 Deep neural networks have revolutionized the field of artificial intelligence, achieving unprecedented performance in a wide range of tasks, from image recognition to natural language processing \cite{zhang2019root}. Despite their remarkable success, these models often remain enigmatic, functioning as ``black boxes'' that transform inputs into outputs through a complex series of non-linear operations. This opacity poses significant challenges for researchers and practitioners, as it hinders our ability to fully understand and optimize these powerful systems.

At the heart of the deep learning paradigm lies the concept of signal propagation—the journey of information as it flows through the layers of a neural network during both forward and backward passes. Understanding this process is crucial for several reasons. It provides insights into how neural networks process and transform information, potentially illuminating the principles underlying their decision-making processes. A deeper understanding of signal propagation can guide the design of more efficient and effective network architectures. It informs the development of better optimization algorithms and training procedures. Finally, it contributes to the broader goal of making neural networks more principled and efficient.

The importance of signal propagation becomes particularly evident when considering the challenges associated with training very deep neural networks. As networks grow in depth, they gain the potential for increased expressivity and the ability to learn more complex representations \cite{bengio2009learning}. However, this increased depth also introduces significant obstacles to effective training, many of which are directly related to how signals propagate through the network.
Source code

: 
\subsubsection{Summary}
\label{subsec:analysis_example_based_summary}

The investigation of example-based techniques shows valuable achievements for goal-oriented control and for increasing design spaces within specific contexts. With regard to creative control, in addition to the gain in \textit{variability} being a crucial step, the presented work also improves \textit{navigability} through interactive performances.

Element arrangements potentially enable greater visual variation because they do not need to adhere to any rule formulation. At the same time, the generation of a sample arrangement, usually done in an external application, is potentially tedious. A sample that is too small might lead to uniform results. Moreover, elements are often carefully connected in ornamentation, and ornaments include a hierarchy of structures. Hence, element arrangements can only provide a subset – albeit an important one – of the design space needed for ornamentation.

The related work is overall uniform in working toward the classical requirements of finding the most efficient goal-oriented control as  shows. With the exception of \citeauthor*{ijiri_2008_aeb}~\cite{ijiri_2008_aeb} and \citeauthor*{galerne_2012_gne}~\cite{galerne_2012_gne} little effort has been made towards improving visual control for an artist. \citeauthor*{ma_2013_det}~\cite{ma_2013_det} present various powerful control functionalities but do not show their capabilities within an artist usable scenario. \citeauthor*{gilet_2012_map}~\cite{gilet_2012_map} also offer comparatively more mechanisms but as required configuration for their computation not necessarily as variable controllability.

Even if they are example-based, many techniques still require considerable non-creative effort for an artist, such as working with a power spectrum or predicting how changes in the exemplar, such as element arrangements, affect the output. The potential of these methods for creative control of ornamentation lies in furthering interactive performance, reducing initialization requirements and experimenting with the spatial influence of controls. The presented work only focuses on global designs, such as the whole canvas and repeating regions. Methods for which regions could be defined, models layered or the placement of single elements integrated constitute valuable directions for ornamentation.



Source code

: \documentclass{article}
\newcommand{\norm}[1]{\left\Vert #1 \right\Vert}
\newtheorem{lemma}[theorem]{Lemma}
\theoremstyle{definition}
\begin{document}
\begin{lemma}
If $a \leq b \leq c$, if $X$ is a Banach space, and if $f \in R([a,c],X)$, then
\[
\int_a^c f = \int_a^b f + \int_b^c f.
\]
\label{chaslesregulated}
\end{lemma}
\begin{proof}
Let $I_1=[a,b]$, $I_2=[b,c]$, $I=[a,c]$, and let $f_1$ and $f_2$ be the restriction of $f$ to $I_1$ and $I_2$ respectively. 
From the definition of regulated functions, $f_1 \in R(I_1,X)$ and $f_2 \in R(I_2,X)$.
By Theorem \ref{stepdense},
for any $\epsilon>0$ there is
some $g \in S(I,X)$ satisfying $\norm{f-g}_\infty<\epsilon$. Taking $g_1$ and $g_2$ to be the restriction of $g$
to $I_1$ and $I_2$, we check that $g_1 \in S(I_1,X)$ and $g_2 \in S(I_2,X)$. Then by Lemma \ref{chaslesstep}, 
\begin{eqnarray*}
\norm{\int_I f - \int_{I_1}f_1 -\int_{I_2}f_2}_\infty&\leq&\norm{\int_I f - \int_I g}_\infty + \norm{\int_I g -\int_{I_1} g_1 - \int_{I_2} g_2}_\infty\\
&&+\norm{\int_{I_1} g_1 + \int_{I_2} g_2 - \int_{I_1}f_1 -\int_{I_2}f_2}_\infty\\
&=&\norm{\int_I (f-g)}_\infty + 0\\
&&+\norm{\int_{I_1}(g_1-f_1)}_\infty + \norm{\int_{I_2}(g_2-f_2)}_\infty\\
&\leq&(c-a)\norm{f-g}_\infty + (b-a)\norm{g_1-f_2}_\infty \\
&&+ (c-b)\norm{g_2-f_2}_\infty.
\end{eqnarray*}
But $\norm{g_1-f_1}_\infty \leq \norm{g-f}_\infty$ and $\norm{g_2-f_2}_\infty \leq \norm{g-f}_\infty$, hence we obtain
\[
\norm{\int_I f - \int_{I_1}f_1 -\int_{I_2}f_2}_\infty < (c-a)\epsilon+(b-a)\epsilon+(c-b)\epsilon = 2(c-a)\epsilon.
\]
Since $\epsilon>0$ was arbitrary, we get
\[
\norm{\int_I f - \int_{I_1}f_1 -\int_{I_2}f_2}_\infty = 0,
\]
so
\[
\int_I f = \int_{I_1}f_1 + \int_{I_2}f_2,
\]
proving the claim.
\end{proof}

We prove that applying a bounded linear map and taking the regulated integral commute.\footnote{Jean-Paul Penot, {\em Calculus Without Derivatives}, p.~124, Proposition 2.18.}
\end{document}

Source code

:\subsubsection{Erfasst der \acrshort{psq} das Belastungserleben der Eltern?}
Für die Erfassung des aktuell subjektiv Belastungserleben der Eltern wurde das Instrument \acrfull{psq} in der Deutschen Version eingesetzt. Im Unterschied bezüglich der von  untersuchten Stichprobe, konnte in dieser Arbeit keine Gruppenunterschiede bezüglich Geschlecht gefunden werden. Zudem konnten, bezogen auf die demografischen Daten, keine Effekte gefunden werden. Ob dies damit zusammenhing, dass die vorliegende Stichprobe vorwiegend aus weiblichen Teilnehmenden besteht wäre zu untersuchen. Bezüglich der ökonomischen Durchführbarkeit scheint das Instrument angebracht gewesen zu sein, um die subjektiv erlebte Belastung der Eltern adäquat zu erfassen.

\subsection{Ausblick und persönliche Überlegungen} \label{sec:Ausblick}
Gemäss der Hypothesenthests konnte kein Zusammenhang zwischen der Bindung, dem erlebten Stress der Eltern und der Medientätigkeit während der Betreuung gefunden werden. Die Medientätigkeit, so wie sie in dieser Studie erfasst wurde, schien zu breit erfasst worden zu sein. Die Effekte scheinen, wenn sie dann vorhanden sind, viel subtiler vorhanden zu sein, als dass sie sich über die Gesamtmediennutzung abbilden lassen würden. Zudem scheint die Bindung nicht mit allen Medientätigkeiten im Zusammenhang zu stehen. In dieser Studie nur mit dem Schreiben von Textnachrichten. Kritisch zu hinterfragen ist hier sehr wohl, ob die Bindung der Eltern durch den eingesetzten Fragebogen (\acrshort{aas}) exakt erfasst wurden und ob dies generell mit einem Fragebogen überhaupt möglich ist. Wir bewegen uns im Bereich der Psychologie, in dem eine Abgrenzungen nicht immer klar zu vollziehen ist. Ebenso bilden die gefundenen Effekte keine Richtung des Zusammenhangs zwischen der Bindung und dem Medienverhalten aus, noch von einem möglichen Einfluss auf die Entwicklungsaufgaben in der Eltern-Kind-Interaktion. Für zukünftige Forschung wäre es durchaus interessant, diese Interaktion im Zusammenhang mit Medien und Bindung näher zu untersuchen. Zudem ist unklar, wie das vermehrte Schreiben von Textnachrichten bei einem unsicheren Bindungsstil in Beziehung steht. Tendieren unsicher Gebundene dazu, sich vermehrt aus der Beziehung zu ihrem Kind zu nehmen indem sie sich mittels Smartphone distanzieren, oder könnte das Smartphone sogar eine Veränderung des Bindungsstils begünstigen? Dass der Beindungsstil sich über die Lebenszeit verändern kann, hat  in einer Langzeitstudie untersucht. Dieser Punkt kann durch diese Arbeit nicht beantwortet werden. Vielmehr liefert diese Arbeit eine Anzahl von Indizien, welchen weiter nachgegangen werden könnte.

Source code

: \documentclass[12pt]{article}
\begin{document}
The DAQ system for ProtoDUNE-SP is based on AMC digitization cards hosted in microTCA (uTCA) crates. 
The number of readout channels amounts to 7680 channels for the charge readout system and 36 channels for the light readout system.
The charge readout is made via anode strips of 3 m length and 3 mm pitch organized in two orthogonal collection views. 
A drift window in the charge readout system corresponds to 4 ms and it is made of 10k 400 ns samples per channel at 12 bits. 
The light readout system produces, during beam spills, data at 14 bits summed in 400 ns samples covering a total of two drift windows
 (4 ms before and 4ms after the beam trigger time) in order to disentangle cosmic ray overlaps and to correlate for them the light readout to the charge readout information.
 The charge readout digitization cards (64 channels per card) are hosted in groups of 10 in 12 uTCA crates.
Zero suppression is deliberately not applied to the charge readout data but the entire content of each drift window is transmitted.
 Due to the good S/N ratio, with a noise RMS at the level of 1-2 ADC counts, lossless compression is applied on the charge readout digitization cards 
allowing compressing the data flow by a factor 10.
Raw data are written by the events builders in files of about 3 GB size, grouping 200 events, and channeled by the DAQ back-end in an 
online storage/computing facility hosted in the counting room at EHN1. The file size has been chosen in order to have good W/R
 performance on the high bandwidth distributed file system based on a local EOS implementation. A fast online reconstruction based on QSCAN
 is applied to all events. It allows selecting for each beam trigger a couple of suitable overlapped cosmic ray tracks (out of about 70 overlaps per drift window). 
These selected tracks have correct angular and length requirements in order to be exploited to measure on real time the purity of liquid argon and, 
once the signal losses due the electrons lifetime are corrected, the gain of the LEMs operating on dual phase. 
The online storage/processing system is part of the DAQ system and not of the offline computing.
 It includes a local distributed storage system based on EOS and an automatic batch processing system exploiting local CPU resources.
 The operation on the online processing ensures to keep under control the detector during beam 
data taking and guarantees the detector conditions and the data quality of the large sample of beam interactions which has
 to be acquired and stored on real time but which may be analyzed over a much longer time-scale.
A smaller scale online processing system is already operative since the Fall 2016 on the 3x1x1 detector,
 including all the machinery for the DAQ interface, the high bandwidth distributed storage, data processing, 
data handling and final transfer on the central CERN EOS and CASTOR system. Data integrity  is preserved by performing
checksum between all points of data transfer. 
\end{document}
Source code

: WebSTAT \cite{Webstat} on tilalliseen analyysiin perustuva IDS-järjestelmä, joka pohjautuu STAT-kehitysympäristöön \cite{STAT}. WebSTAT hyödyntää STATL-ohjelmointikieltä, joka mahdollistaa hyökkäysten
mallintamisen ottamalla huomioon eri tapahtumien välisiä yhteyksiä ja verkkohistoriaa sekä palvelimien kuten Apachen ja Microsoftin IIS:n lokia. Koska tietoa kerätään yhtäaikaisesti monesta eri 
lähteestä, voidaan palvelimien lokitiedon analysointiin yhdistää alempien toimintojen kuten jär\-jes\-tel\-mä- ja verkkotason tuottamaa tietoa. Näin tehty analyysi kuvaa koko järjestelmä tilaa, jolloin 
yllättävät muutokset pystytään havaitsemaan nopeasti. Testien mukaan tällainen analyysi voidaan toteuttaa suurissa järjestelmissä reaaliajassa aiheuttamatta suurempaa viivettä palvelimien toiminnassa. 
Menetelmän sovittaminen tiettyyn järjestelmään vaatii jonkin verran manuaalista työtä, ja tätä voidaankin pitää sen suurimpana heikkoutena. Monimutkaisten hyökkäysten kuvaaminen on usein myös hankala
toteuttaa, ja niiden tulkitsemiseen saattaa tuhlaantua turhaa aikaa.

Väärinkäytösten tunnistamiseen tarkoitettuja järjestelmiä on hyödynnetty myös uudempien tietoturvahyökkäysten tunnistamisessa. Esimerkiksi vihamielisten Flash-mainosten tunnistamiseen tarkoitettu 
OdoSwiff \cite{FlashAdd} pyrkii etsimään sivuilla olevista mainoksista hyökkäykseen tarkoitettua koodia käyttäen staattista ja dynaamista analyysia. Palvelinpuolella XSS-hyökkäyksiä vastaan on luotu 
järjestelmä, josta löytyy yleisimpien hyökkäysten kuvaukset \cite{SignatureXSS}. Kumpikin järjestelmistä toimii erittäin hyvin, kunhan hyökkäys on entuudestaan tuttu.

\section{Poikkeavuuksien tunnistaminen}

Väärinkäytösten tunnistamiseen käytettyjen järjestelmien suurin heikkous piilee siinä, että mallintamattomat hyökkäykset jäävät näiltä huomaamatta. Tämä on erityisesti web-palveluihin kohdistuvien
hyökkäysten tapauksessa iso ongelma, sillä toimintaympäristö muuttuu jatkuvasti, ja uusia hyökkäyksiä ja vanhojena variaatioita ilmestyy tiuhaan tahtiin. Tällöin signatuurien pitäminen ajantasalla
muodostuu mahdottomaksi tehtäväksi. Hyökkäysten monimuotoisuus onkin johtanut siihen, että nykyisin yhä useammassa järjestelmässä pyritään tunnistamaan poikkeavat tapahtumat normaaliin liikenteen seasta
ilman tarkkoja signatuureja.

● ● ● ● ● ● ●

- TASK GOAL: Look through the entries, and return every line that the word "article" appears in.

- OUTPUT OF THE TASK:
: \documentclass{article}
: \documentclass[12pt]{article}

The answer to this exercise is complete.